TASK MATERIAL: Begin

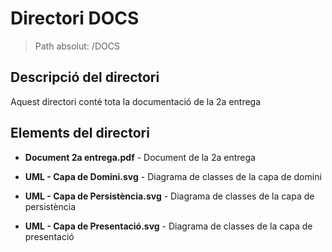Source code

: # Directori DOCS

> Path absolut: /DOCS

## Descripció del directori

Aquest directori conté tota la documentació de la 2a entrega

## Elements del directori
- **Document 2a entrega.pdf** - Document de la 2a entrega

- **UML - Capa de Domini.svg** - Diagrama de classes de la capa de domini

- **UML - Capa de Persistència.svg** - Diagrama de classes de la capa de persistència

- **UML - Capa de Presentació.svg** - Diagrama de classes de la capa de presentació
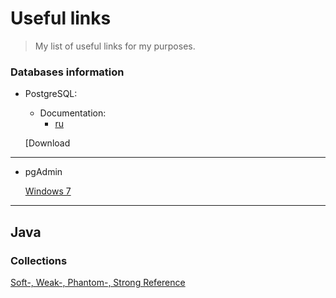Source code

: # Useful links
>My list of useful links for my purposes.


### Databases information
- PostgreSQL:
   - Documentation:
      - [ru](https://postgrespro.ru/docs/postgresql)



   [Download

***

* pgAdmin


   [Windows 7](https://www.postgresql.org/ftp/pgadmin/pgadmin4/v4.30/windows/)
   
***

## Java

### Collections
[Soft-, Weak-, Phantom-, Strong Reference](https://habr.com/ru/post/169883/)
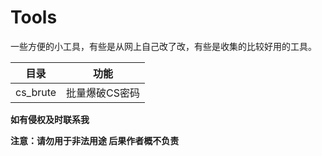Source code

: # Tools
一些方便的小工具，有些是从网上自己改了改，有些是收集的比较好用的工具。

| 目录     | 功能           |
| -------- | -------------- |
| cs_brute | 批量爆破CS密码 |

**如有侵权及时联系我**

**注意：请勿用于非法用途 后果作者概不负责**

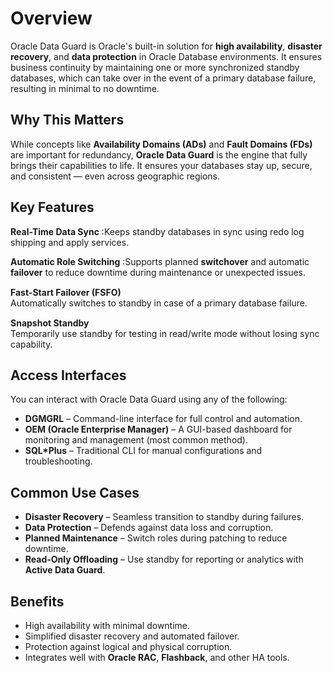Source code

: # Overview
Oracle Data Guard is Oracle's built-in solution for **high availability**, **disaster recovery**, and **data protection** in Oracle Database environments. It ensures business continuity by maintaining one or more synchronized standby databases, which can take over in the event of a primary database failure, resulting in minimal to no downtime.
## Why This Matters
While concepts like **Availability Domains (ADs)** and **Fault Domains (FDs)** are important for redundancy, **Oracle Data Guard** is the engine that fully brings their capabilities to life. It ensures your databases stay up, secure, and consistent — even across geographic regions.
## Key Features
**Real-Time Data Sync** :Keeps standby databases in sync using redo log shipping and apply services.<p style="margin-bottom: 15px;"> **Automatic Role Switching** :Supports planned **switchover** and automatic **failover** to reduce downtime during maintenance or unexpected issues.</p><p style="margin-bottom: 15px;"><p style="margin-bottom: 15px;"> **Fast-Start Failover (FSFO)**  
  Automatically switches to standby in case of a primary database failure.</p><p style="margin-bottom: 15px;">**Snapshot Standby**  
  Temporarily use standby for testing in read/write mode without losing sync capability.</p>
## Access Interfaces
You can interact with Oracle Data Guard using any of the following:<br/> 
- **DGMGRL** – Command-line interface for full control and automation.
- **OEM (Oracle Enterprise Manager)** – A GUI-based dashboard for monitoring and management (most common method).
- **SQL*Plus** – Traditional CLI for manual configurations and troubleshooting.
##  Common Use Cases
-  **Disaster Recovery** – Seamless transition to standby during failures.  
-  **Data Protection** – Defends against data loss and corruption.  
-  **Planned Maintenance** – Switch roles during patching to reduce downtime.  
-  **Read-Only Offloading** – Use standby for reporting or analytics with **Active Data Guard**.
##  Benefits
-  High availability with minimal downtime.  
-  Simplified disaster recovery and automated failover.  
-  Protection against logical and physical corruption.  
-  Integrates well with **Oracle RAC**, **Flashback**, and other HA tools.
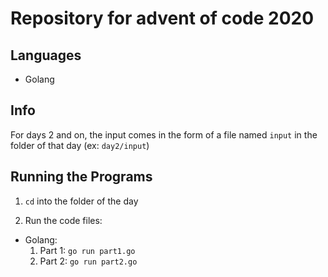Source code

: # Repository for advent of code 2020

## Languages

* Golang

## Info

For days 2 and on, the input comes in the form of a file named `input` in the folder of that day (ex: `day2/input`)

## Running the Programs

1. `cd` into the folder of the day

1. Run the code files:

  * Golang:
    1. Part 1: `go run part1.go`
    1. Part 2: `go run part2.go`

TASK MATERIAL: End

→ WORK REQUIRED
From the records above, pull out each line that has "classes".

→ EXERCISE RESULT
- **UML - Capa de Domini.svg** - Diagrama de classes de la capa de domini
- **UML - Capa de Persistència.svg** - Diagrama de classes de la capa de persistència
- **UML - Capa de Presentació.svg** - Diagrama de classes de la capa de presentació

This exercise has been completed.